## TRY IT
Copy out every record below with complete accuracy.
[Opening INPUT RECORDS section]
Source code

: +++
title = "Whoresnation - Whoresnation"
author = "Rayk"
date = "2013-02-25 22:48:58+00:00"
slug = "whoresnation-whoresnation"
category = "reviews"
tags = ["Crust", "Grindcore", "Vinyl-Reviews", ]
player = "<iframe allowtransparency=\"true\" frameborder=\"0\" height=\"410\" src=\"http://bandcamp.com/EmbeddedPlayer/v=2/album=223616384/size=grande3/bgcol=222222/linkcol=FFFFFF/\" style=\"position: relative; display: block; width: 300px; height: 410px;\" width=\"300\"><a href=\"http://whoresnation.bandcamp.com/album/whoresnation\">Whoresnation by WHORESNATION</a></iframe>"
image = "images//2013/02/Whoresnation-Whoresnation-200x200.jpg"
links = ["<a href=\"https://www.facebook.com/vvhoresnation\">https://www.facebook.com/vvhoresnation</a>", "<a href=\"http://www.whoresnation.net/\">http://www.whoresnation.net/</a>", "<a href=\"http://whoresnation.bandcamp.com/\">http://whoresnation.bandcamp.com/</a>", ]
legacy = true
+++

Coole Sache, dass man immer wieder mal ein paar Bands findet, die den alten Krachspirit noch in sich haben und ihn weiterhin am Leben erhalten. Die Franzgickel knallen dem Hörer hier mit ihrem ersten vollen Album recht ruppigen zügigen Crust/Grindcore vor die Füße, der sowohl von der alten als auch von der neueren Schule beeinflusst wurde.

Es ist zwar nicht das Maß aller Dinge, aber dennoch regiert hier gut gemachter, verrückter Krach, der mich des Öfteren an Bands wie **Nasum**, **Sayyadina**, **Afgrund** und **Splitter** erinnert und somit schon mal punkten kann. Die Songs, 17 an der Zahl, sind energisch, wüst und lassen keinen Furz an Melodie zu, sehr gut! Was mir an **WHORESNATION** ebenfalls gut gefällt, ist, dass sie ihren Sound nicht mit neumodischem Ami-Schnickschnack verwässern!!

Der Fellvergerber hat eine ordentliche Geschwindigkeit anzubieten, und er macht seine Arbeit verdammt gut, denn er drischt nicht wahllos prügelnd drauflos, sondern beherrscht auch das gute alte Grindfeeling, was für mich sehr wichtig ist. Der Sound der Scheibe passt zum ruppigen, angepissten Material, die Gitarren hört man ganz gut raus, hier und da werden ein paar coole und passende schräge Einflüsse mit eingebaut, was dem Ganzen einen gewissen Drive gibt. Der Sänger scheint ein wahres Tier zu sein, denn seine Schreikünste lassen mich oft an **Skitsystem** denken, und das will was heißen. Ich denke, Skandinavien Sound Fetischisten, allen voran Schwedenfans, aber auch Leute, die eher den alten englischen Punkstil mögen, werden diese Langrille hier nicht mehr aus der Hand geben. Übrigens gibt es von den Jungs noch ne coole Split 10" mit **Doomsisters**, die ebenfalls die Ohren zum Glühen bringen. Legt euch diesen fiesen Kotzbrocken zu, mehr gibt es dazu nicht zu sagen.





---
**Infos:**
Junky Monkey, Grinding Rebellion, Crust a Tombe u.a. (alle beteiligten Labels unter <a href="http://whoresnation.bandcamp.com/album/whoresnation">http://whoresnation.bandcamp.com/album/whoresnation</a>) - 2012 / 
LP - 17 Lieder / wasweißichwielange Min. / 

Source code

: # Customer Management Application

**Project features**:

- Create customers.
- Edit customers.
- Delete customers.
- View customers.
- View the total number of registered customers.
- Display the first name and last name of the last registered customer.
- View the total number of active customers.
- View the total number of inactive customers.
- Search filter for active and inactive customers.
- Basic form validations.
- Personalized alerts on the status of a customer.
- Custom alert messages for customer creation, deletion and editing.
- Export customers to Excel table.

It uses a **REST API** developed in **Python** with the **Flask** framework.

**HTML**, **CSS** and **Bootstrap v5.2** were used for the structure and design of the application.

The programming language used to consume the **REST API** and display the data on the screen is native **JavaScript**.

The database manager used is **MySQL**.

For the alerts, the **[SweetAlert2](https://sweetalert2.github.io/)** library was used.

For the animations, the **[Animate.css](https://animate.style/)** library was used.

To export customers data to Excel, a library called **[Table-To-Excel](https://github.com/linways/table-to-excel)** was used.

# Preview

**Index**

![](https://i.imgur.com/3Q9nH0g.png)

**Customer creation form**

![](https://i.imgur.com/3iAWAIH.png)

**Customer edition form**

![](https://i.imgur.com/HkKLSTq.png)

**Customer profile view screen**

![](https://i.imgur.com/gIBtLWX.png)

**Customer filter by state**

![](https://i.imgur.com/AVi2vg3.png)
[Closing INPUT RECORDS section]
## ANSWER SECTION
Source code

: +++
title = "Whoresnation - Whoresnation"
author = "Rayk"
date = "2013-02-25 22:48:58+00:00"
slug = "whoresnation-whoresnation"
category = "reviews"
tags = ["Crust", "Grindcore", "Vinyl-Reviews", ]
player = "<iframe allowtransparency=\"true\" frameborder=\"0\" height=\"410\" src=\"http://bandcamp.com/EmbeddedPlayer/v=2/album=223616384/size=grande3/bgcol=222222/linkcol=FFFFFF/\" style=\"position: relative; display: block; width: 300px; height: 410px;\" width=\"300\"><a href=\"http://whoresnation.bandcamp.com/album/whoresnation\">Whoresnation by WHORESNATION</a></iframe>"
image = "images//2013/02/Whoresnation-Whoresnation-200x200.jpg"
links = ["<a href=\"https://www.facebook.com/vvhoresnation\">https://www.facebook.com/vvhoresnation</a>", "<a href=\"http://www.whoresnation.net/\">http://www.whoresnation.net/</a>", "<a href=\"http://whoresnation.bandcamp.com/\">http://whoresnation.bandcamp.com/</a>", ]
legacy = true
+++

Coole Sache, dass man immer wieder mal ein paar Bands findet, die den alten Krachspirit noch in sich haben und ihn weiterhin am Leben erhalten. Die Franzgickel knallen dem Hörer hier mit ihrem ersten vollen Album recht ruppigen zügigen Crust/Grindcore vor die Füße, der sowohl von der alten als auch von der neueren Schule beeinflusst wurde.

Es ist zwar nicht das Maß aller Dinge, aber dennoch regiert hier gut gemachter, verrückter Krach, der mich des Öfteren an Bands wie **Nasum**, **Sayyadina**, **Afgrund** und **Splitter** erinnert und somit schon mal punkten kann. Die Songs, 17 an der Zahl, sind energisch, wüst und lassen keinen Furz an Melodie zu, sehr gut! Was mir an **WHORESNATION** ebenfalls gut gefällt, ist, dass sie ihren Sound nicht mit neumodischem Ami-Schnickschnack verwässern!!

Der Fellvergerber hat eine ordentliche Geschwindigkeit anzubieten, und er macht seine Arbeit verdammt gut, denn er drischt nicht wahllos prügelnd drauflos, sondern beherrscht auch das gute alte Grindfeeling, was für mich sehr wichtig ist. Der Sound der Scheibe passt zum ruppigen, angepissten Material, die Gitarren hört man ganz gut raus, hier und da werden ein paar coole und passende schräge Einflüsse mit eingebaut, was dem Ganzen einen gewissen Drive gibt. Der Sänger scheint ein wahres Tier zu sein, denn seine Schreikünste lassen mich oft an **Skitsystem** denken, und das will was heißen. Ich denke, Skandinavien Sound Fetischisten, allen voran Schwedenfans, aber auch Leute, die eher den alten englischen Punkstil mögen, werden diese Langrille hier nicht mehr aus der Hand geben. Übrigens gibt es von den Jungs noch ne coole Split 10" mit **Doomsisters**, die ebenfalls die Ohren zum Glühen bringen. Legt euch diesen fiesen Kotzbrocken zu, mehr gibt es dazu nicht zu sagen.





---
**Infos:**
Junky Monkey, Grinding Rebellion, Crust a Tombe u.a. (alle beteiligten Labels unter <a href="http://whoresnation.bandcamp.com/album/whoresnation">http://whoresnation.bandcamp.com/album/whoresnation</a>) - 2012 / 
LP - 17 Lieder / wasweißichwielange Min. / 

Source code

: # Customer Management Application

**Project features**:

- Create customers.
- Edit customers.
- Delete customers.
- View customers.
- View the total number of registered customers.
- Display the first name and last name of the last registered customer.
- View the total number of active customers.
- View the total number of inactive customers.
- Search filter for active and inactive customers.
- Basic form validations.
- Personalized alerts on the status of a customer.
- Custom alert messages for customer creation, deletion and editing.
- Export customers to Excel table.

It uses a **REST API** developed in **Python** with the **Flask** framework.

**HTML**, **CSS** and **Bootstrap v5.2** were used for the structure and design of the application.

The programming language used to consume the **REST API** and display the data on the screen is native **JavaScript**.

The database manager used is **MySQL**.

For the alerts, the **[SweetAlert2](https://sweetalert2.github.io/)** library was used.

For the animations, the **[Animate.css](https://animate.style/)** library was used.

To export customers data to Excel, a library called **[Table-To-Excel](https://github.com/linways/table-to-excel)** was used.

# Preview

**Index**

![](https://i.imgur.com/3Q9nH0g.png)

**Customer creation form**

![](https://i.imgur.com/3iAWAIH.png)

**Customer edition form**

![](https://i.imgur.com/HkKLSTq.png)

**Customer profile view screen**

![](https://i.imgur.com/gIBtLWX.png)

**Customer filter by state**

![](https://i.imgur.com/AVi2vg3.png)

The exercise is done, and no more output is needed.